Peygamber efendimizin en büyük cihat olarak nitelendirdiği zalim sultana karşı hakkı haykırmanın sembol isimleri eshab-ı keyf gençlerden oluşuyordu:“O gençler, mağaraya sığındıkları zaman, demişlerdi ki: "Rabbimiz, katından bize bir rahmet ver ve işimizden bize doğruyu kolaylaştır (bizi başarılı kıl) .
Biz sana onların kıssalarını doğru olarak naklediyoruz: hakikat bunlar, bir kaç genç yiğit rablerine iman ettiler, biz de hidayetlerini artırdık ve kalplerine rabıta verdik
Hasan El Benna İhvan-ı Muslimini kurduğunda henüz 20 yaşlarındadır. İran’daki İslam inkılabının en genç teorisyeni Ali Şeriati 40 yıllık gibi kısacık ömrüne yüz yılda yapılmayacak işleri sığdırmıştır.
İslami hareketler eğer geleceğe yönelik bir hedef ve gaye gütmek istiyorlarsa doğal olarak gençliğe yönelmek zorundadır. Çünkü:
İslami hareket yarınların ve geleceğin hareketidir ve gelecek gençliktedir.

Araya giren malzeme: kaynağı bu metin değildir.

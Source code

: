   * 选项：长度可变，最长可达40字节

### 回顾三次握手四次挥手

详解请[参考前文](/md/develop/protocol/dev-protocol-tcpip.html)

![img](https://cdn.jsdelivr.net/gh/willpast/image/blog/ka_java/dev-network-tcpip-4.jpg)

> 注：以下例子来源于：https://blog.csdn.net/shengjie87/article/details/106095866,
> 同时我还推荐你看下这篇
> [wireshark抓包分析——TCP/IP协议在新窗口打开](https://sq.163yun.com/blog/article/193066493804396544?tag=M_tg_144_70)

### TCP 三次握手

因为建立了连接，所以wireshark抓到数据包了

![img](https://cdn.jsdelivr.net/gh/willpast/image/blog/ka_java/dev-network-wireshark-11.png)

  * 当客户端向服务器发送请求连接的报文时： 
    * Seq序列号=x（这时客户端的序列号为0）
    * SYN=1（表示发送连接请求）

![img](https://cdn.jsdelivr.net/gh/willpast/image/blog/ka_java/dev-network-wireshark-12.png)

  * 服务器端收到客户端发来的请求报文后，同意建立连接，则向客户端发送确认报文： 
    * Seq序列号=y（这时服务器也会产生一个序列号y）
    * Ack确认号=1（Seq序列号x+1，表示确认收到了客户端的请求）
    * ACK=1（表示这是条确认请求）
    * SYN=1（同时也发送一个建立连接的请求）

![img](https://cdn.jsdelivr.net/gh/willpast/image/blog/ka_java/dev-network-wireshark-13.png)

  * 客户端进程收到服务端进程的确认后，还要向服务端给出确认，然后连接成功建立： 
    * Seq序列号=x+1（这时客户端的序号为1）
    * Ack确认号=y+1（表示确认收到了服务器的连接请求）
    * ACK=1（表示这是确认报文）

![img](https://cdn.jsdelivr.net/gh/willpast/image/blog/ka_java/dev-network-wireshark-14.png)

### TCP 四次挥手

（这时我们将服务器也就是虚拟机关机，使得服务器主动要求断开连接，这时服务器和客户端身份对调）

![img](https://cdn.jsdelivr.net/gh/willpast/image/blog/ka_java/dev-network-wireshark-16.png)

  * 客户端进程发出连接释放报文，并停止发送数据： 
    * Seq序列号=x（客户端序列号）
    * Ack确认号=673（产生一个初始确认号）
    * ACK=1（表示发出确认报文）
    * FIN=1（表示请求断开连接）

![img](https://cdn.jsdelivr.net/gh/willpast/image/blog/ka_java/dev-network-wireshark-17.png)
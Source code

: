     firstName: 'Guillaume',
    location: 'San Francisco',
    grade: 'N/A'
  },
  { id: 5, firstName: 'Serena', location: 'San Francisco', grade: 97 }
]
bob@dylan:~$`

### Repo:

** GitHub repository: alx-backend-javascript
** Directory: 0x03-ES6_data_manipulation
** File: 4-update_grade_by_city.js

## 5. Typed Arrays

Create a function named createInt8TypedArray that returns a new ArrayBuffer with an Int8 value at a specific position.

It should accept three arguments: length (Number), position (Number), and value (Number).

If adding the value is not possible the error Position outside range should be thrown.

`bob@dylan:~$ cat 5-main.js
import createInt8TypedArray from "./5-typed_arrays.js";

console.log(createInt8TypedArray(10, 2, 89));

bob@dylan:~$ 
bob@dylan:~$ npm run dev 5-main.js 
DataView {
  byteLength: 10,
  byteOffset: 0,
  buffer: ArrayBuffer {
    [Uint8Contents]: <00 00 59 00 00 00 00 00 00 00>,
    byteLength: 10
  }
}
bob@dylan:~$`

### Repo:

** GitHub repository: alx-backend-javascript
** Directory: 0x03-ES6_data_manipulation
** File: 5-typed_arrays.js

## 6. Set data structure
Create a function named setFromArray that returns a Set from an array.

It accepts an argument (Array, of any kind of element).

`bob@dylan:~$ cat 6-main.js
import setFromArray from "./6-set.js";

İslami hareket yenilikçi bir harekettir doğal olarak yeniliğe ve değişime müsait kitle gençliktir.
İslami hareket muhafazakârlığa, statükoya, tutuculuğa ve çürümüşlüğe karşı bütün özü ile mücadele eden bir harekettir. Bu dinamizm ve kendini inandığı değerler uğruna feda eden ruh gençlerde vardır.
Gençlik, İslami mücadelenin temel gücüdür. Gençler toplumdaki en aktif en canlı güçtür. Öğrenmeye en fazla istek gösteren ve düşüncelerinde en az tutucu olan gene onlardır" dolayısı ile Hz peygamberin getirdiği vahiy ölçüleri almaya ve kendini bu ölçülere göre yoğurmaya müsait kitle gençlerdir.